## Directions for this task
The reply should consist of the entire listing, word for word.

*** Begin section ***

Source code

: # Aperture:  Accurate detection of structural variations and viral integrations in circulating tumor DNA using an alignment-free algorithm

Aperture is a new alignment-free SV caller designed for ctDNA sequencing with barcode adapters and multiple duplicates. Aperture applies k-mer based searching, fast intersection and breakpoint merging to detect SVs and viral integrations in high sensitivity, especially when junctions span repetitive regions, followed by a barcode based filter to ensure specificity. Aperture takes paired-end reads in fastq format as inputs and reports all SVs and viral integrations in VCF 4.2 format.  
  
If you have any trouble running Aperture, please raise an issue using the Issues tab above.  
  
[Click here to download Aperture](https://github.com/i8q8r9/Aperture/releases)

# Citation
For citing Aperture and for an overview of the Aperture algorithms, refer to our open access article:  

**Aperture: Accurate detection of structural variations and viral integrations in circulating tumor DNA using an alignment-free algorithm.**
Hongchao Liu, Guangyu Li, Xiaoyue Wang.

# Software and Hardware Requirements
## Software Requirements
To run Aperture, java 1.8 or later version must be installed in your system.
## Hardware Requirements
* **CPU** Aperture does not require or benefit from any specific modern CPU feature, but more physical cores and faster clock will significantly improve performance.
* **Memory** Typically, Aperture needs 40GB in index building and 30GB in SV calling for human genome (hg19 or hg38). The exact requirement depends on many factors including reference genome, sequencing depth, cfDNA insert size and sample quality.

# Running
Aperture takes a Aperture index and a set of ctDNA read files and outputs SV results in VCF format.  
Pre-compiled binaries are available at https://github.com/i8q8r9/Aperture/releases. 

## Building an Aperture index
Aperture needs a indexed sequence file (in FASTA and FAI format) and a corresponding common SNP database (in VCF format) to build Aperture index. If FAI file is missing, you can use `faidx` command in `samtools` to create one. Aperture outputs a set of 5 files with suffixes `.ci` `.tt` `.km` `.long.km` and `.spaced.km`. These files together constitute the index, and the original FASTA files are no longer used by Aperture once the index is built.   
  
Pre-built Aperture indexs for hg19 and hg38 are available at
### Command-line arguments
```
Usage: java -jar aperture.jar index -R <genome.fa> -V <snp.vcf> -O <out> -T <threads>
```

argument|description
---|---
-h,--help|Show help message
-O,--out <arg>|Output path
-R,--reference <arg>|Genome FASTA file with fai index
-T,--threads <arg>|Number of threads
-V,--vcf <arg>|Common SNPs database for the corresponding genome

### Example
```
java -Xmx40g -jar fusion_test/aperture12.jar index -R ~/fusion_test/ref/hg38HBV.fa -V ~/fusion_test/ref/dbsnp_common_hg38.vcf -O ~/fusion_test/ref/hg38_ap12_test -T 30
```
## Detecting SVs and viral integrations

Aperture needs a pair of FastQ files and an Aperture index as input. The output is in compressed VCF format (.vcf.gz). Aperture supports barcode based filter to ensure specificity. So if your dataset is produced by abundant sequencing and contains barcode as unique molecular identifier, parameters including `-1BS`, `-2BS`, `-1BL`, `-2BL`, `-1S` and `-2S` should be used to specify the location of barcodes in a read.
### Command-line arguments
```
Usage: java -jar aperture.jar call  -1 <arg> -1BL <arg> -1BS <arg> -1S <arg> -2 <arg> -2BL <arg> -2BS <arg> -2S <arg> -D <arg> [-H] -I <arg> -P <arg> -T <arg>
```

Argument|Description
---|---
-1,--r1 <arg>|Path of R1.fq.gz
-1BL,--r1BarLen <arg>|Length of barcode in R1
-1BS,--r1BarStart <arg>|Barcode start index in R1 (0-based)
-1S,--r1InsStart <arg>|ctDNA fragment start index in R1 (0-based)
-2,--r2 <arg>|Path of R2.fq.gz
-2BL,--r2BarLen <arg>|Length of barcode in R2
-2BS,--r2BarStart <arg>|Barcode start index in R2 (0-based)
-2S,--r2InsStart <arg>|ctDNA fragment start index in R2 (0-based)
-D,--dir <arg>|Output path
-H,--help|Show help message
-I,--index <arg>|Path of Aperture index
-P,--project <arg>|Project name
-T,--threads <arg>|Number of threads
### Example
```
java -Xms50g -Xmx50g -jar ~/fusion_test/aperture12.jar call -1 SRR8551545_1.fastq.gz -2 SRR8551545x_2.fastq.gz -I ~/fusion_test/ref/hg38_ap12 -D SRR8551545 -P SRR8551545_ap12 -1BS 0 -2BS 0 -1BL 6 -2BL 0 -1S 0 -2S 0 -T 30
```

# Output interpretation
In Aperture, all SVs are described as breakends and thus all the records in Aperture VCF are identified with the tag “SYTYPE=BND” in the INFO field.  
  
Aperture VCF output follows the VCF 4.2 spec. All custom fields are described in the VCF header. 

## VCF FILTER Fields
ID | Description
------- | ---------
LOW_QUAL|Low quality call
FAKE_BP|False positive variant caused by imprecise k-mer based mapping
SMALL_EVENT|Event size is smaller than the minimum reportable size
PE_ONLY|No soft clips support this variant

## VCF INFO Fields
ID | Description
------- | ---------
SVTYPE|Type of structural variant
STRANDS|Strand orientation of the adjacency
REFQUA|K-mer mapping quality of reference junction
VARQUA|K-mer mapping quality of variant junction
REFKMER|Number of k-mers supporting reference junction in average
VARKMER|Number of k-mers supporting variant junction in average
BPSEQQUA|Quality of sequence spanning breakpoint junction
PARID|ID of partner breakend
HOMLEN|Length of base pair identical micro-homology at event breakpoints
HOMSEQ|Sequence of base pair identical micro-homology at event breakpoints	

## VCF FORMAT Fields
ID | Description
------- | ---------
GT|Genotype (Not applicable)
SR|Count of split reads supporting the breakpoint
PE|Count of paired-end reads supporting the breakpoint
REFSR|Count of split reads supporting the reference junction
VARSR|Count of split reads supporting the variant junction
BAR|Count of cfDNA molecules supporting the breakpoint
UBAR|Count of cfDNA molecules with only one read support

*** End section ***

## Result for this exercise
Source code

: # Aperture:  Accurate detection of structural variations and viral integrations in circulating tumor DNA using an alignment-free algorithm

Aperture is a new alignment-free SV caller designed for ctDNA sequencing with barcode adapters and multiple duplicates. Aperture applies k-mer based searching, fast intersection and breakpoint merging to detect SVs and viral integrations in high sensitivity, especially when junctions span repetitive regions, followed by a barcode based filter to ensure specificity. Aperture takes paired-end reads in fastq format as inputs and reports all SVs and viral integrations in VCF 4.2 format.  
  
If you have any trouble running Aperture, please raise an issue using the Issues tab above.  
  
[Click here to download Aperture](https://github.com/i8q8r9/Aperture/releases)

# Citation
For citing Aperture and for an overview of the Aperture algorithms, refer to our open access article:  

**Aperture: Accurate detection of structural variations and viral integrations in circulating tumor DNA using an alignment-free algorithm.**
Hongchao Liu, Guangyu Li, Xiaoyue Wang.

# Software and Hardware Requirements
## Software Requirements
To run Aperture, java 1.8 or later version must be installed in your system.
## Hardware Requirements
* **CPU** Aperture does not require or benefit from any specific modern CPU feature, but more physical cores and faster clock will significantly improve performance.
* **Memory** Typically, Aperture needs 40GB in index building and 30GB in SV calling for human genome (hg19 or hg38). The exact requirement depends on many factors including reference genome, sequencing depth, cfDNA insert size and sample quality.

# Running
Aperture takes a Aperture index and a set of ctDNA read files and outputs SV results in VCF format.  
Pre-compiled binaries are available at https://github.com/i8q8r9/Aperture/releases. 

## Building an Aperture index
Aperture needs a indexed sequence file (in FASTA and FAI format) and a corresponding common SNP database (in VCF format) to build Aperture index. If FAI file is missing, you can use `faidx` command in `samtools` to create one. Aperture outputs a set of 5 files with suffixes `.ci` `.tt` `.km` `.long.km` and `.spaced.km`. These files together constitute the index, and the original FASTA files are no longer used by Aperture once the index is built.   
  
Pre-built Aperture indexs for hg19 and hg38 are available at
### Command-line arguments
```
Usage: java -jar aperture.jar index -R <genome.fa> -V <snp.vcf> -O <out> -T <threads>
```

argument|description
---|---
-h,--help|Show help message
-O,--out <arg>|Output path
-R,--reference <arg>|Genome FASTA file with fai index
-T,--threads <arg>|Number of threads
-V,--vcf <arg>|Common SNPs database for the corresponding genome

### Example
```
java -Xmx40g -jar fusion_test/aperture12.jar index -R ~/fusion_test/ref/hg38HBV.fa -V ~/fusion_test/ref/dbsnp_common_hg38.vcf -O ~/fusion_test/ref/hg38_ap12_test -T 30
```
## Detecting SVs and viral integrations

Aperture needs a pair of FastQ files and an Aperture index as input. The output is in compressed VCF format (.vcf.gz). Aperture supports barcode based filter to ensure specificity. So if your dataset is produced by abundant sequencing and contains barcode as unique molecular identifier, parameters including `-1BS`, `-2BS`, `-1BL`, `-2BL`, `-1S` and `-2S` should be used to specify the location of barcodes in a read.
### Command-line arguments
```
Usage: java -jar aperture.jar call  -1 <arg> -1BL <arg> -1BS <arg> -1S <arg> -2 <arg> -2BL <arg> -2BS <arg> -2S <arg> -D <arg> [-H] -I <arg> -P <arg> -T <arg>
```

Argument|Description
---|---
-1,--r1 <arg>|Path of R1.fq.gz
-1BL,--r1BarLen <arg>|Length of barcode in R1
-1BS,--r1BarStart <arg>|Barcode start index in R1 (0-based)
-1S,--r1InsStart <arg>|ctDNA fragment start index in R1 (0-based)
-2,--r2 <arg>|Path of R2.fq.gz
-2BL,--r2BarLen <arg>|Length of barcode in R2
-2BS,--r2BarStart <arg>|Barcode start index in R2 (0-based)
-2S,--r2InsStart <arg>|ctDNA fragment start index in R2 (0-based)
-D,--dir <arg>|Output path
-H,--help|Show help message
-I,--index <arg>|Path of Aperture index
-P,--project <arg>|Project name
-T,--threads <arg>|Number of threads
### Example
```
java -Xms50g -Xmx50g -jar ~/fusion_test/aperture12.jar call -1 SRR8551545_1.fastq.gz -2 SRR8551545x_2.fastq.gz -I ~/fusion_test/ref/hg38_ap12 -D SRR8551545 -P SRR8551545_ap12 -1BS 0 -2BS 0 -1BL 6 -2BL 0 -1S 0 -2S 0 -T 30
```

# Output interpretation
In Aperture, all SVs are described as breakends and thus all the records in Aperture VCF are identified with the tag “SYTYPE=BND” in the INFO field.  
  
Aperture VCF output follows the VCF 4.2 spec. All custom fields are described in the VCF header. 

## VCF FILTER Fields
ID | Description
------- | ---------
LOW_QUAL|Low quality call
FAKE_BP|False positive variant caused by imprecise k-mer based mapping
SMALL_EVENT|Event size is smaller than the minimum reportable size
PE_ONLY|No soft clips support this variant

## VCF INFO Fields
ID | Description
------- | ---------
SVTYPE|Type of structural variant
STRANDS|Strand orientation of the adjacency
REFQUA|K-mer mapping quality of reference junction
VARQUA|K-mer mapping quality of variant junction
REFKMER|Number of k-mers supporting reference junction in average
VARKMER|Number of k-mers supporting variant junction in average
BPSEQQUA|Quality of sequence spanning breakpoint junction
PARID|ID of partner breakend
HOMLEN|Length of base pair identical micro-homology at event breakpoints
HOMSEQ|Sequence of base pair identical micro-homology at event breakpoints	

## VCF FORMAT Fields
ID | Description
------- | ---------
GT|Genotype (Not applicable)
SR|Count of split reads supporting the breakpoint
PE|Count of paired-end reads supporting the breakpoint
REFSR|Count of split reads supporting the reference junction
VARSR|Count of split reads supporting the variant junction
BAR|Count of cfDNA molecules supporting the breakpoint
UBAR|Count of cfDNA molecules with only one read support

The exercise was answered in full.